• Work to complete
Below are entries; output exactly the lines from the one with "### **Rare but Serious Side Effects:**" to the one with "(cyclosporine):** Increased statin levels", both included, and nothing else.

[Opening Supplied information section]

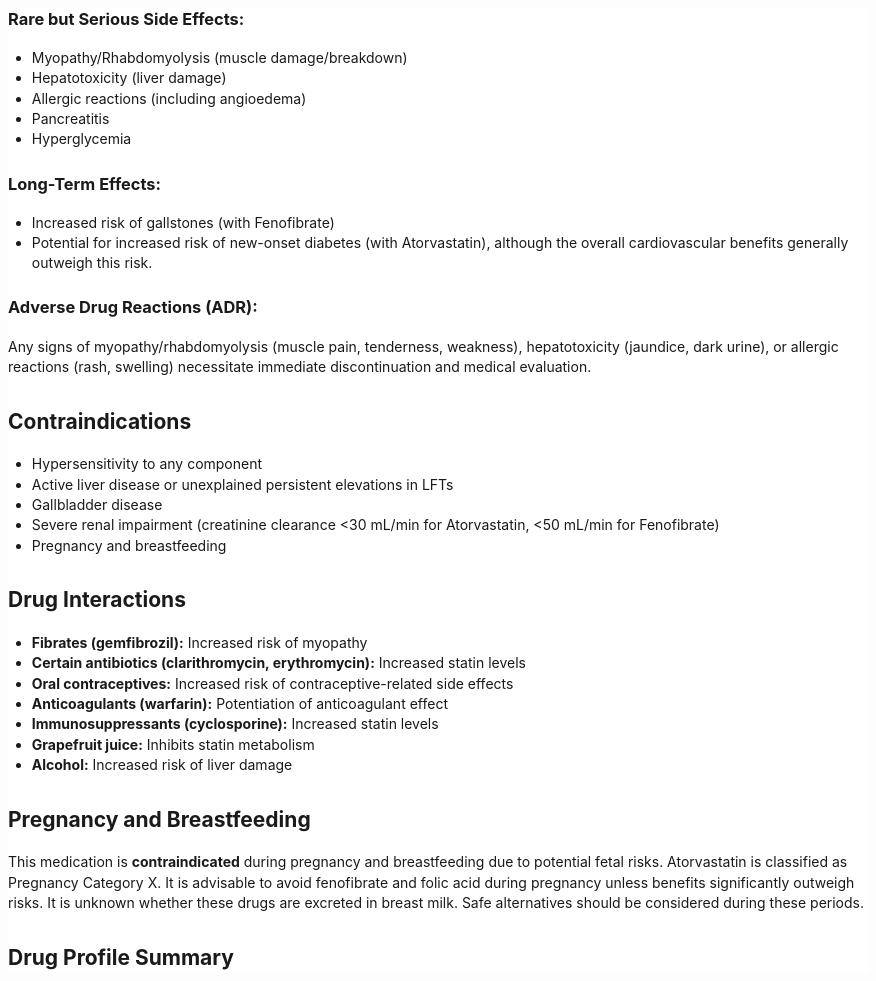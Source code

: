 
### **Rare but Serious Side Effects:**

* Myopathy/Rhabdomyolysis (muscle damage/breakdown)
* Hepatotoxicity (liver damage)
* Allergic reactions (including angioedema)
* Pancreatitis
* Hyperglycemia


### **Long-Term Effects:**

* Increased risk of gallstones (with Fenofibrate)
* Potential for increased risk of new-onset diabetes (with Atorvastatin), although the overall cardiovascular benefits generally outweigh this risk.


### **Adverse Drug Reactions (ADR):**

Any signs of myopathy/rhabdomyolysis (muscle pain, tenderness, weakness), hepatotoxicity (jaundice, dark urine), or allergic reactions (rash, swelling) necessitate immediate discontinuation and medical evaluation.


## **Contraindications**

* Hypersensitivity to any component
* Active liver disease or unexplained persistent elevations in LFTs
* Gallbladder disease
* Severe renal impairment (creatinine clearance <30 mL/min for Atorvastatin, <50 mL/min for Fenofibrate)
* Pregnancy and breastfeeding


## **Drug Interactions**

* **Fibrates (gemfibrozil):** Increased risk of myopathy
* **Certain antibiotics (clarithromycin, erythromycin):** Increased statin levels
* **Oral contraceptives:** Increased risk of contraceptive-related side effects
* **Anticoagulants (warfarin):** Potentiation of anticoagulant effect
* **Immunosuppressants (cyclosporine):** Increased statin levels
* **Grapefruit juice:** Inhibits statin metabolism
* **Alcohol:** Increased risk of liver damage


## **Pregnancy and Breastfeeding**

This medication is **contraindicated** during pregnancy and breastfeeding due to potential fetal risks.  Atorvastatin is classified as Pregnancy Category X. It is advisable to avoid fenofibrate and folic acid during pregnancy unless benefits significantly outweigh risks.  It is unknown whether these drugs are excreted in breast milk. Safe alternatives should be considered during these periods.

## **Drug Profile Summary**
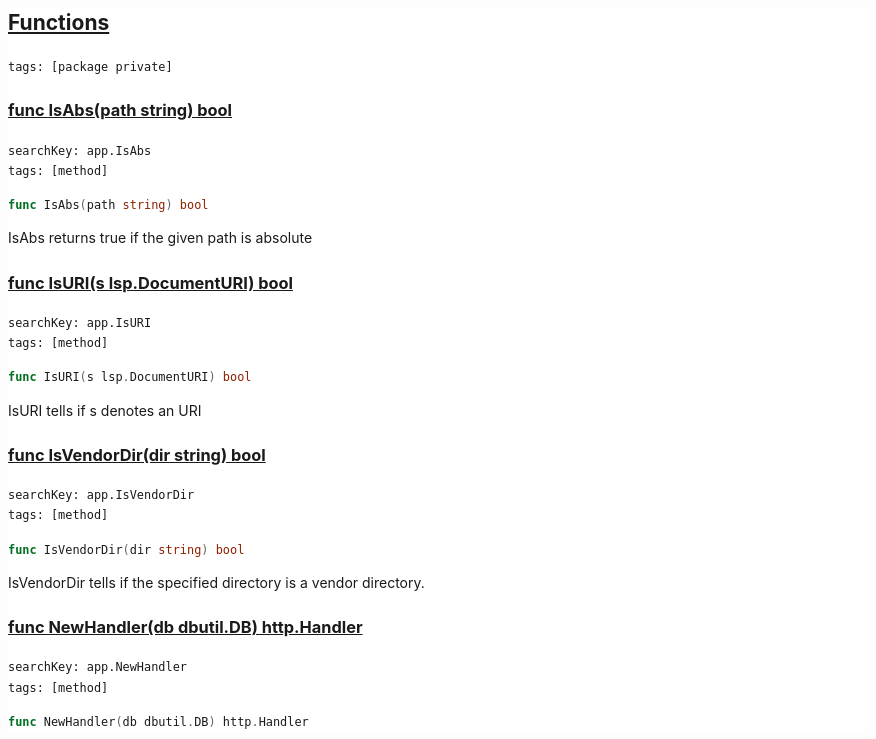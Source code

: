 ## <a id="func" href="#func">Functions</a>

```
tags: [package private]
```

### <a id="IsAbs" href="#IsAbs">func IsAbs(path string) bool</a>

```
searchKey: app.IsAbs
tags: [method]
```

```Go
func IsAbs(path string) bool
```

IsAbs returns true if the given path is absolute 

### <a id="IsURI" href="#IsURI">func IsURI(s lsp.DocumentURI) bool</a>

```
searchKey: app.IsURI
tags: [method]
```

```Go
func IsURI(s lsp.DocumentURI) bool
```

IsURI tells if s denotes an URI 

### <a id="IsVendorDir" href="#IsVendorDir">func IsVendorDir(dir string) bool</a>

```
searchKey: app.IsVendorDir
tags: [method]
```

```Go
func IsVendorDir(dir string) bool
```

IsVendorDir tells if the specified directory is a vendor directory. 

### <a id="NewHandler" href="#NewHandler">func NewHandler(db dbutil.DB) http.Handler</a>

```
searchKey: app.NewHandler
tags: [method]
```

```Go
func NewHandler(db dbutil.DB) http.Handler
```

[Closing Supplied information section]

• Solved exercise
### **Rare but Serious Side Effects:**

* Myopathy/Rhabdomyolysis (muscle damage/breakdown)
* Hepatotoxicity (liver damage)
* Allergic reactions (including angioedema)
* Pancreatitis
* Hyperglycemia


### **Long-Term Effects:**

* Increased risk of gallstones (with Fenofibrate)
* Potential for increased risk of new-onset diabetes (with Atorvastatin), although the overall cardiovascular benefits generally outweigh this risk.


### **Adverse Drug Reactions (ADR):**

Any signs of myopathy/rhabdomyolysis (muscle pain, tenderness, weakness), hepatotoxicity (jaundice, dark urine), or allergic reactions (rash, swelling) necessitate immediate discontinuation and medical evaluation.


## **Contraindications**

* Hypersensitivity to any component
* Active liver disease or unexplained persistent elevations in LFTs
* Gallbladder disease
* Severe renal impairment (creatinine clearance <30 mL/min for Atorvastatin, <50 mL/min for Fenofibrate)
* Pregnancy and breastfeeding


## **Drug Interactions**

* **Fibrates (gemfibrozil):** Increased risk of myopathy
* **Certain antibiotics (clarithromycin, erythromycin):** Increased statin levels
* **Oral contraceptives:** Increased risk of contraceptive-related side effects
* **Anticoagulants (warfarin):** Potentiation of anticoagulant effect
* **Immunosuppressants (cyclosporine):** Increased statin levels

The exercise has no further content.